In the answer, each entry below appears exactly as given, and no picture appears at all.

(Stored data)
+===+

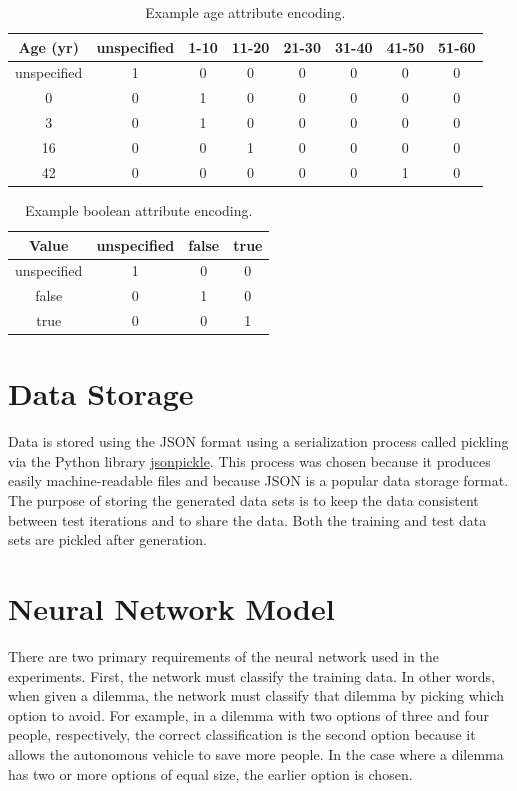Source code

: \documentclass{report}
\begin{document}
\begin{table}[h]
    \centering
    \begin{tabular}{c|c|c|c|c|c|c|c}
        Age (yr) & unspecified & 1-10 & 11-20 & 21-30 & 31-40 & 41-50 & 51-60 \\\hline
        unspecified & 1 & 0 & 0 & 0 & 0 & 0 & 0 \\
        0 & 0 & 1 & 0 & 0 & 0 & 0 & 0 \\
        3 & 0 & 1 & 0 & 0 & 0 & 0 & 0 \\
        16 & 0 & 0 & 1 & 0 & 0 & 0 & 0 \\
        42 & 0 & 0 & 0 & 0 & 0 & 1 & 0
    \end{tabular}
    \caption{Example age attribute encoding.}
    \label{tab:example_age_attribute_encoding}
\end{table}

\begin{table}[h]
    \centering
    \begin{tabular}{c|c|c|c}
        Value & unspecified & false & true \\\hline
        unspecified & 1 & 0 & 0 \\
        false & 0 & 1 & 0 \\
        true & 0 & 0 & 1
    \end{tabular}
    \caption{Example boolean attribute encoding.}
    \label{tab:example_boolean_attribute_encoding}
\end{table}

\FloatBarrier
\section{Data Storage}

Data is stored using the JSON format using a serialization process called pickling via the Python
library \href{https://jsonpickle.github.io/}{jsonpickle}. This process was chosen because it
produces easily machine-readable files and because JSON is a popular data storage format. The
purpose of storing the generated data sets is to keep the data consistent between test iterations
and to share the data. Both the training and test data sets are pickled after generation.

\FloatBarrier
\section{Neural Network Model}

There are two primary requirements of the neural network used in the experiments. First, the network
must classify the training data. In other words, when given a dilemma, the network must classify
that dilemma by picking which option to avoid. For example, in a dilemma with two options of three
and four people, respectively, the correct classification is the second option because it allows the
autonomous vehicle to save more people. In the case where a dilemma has two or more options of equal
size, the earlier option is chosen.
\end{document}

+===+

▸ **SOLVED EXERCISE**:
Source code

: \documentclass{report}
\begin{document}
\begin{table}[h]
    \centering
    \begin{tabular}{c|c|c|c|c|c|c|c}
        Age (yr) & unspecified & 1-10 & 11-20 & 21-30 & 31-40 & 41-50 & 51-60 \\\hline
        unspecified & 1 & 0 & 0 & 0 & 0 & 0 & 0 \\
        0 & 0 & 1 & 0 & 0 & 0 & 0 & 0 \\
        3 & 0 & 1 & 0 & 0 & 0 & 0 & 0 \\
        16 & 0 & 0 & 1 & 0 & 0 & 0 & 0 \\
        42 & 0 & 0 & 0 & 0 & 0 & 1 & 0
    \end{tabular}
    \caption{Example age attribute encoding.}
    \label{tab:example_age_attribute_encoding}
\end{table}

\begin{table}[h]
    \centering
    \begin{tabular}{c|c|c|c}
        Value & unspecified & false & true \\\hline
        unspecified & 1 & 0 & 0 \\
        false & 0 & 1 & 0 \\
        true & 0 & 0 & 1
    \end{tabular}
    \caption{Example boolean attribute encoding.}
    \label{tab:example_boolean_attribute_encoding}
\end{table}

\FloatBarrier
\section{Data Storage}

Data is stored using the JSON format using a serialization process called pickling via the Python
library \href{https://jsonpickle.github.io/}{jsonpickle}. This process was chosen because it
produces easily machine-readable files and because JSON is a popular data storage format. The
purpose of storing the generated data sets is to keep the data consistent between test iterations
and to share the data. Both the training and test data sets are pickled after generation.

\FloatBarrier
\section{Neural Network Model}

There are two primary requirements of the neural network used in the experiments. First, the network
must classify the training data. In other words, when given a dilemma, the network must classify
that dilemma by picking which option to avoid. For example, in a dilemma with two options of three
and four people, respectively, the correct classification is the second option because it allows the
autonomous vehicle to save more people. In the case where a dilemma has two or more options of equal
size, the earlier option is chosen.
\end{document}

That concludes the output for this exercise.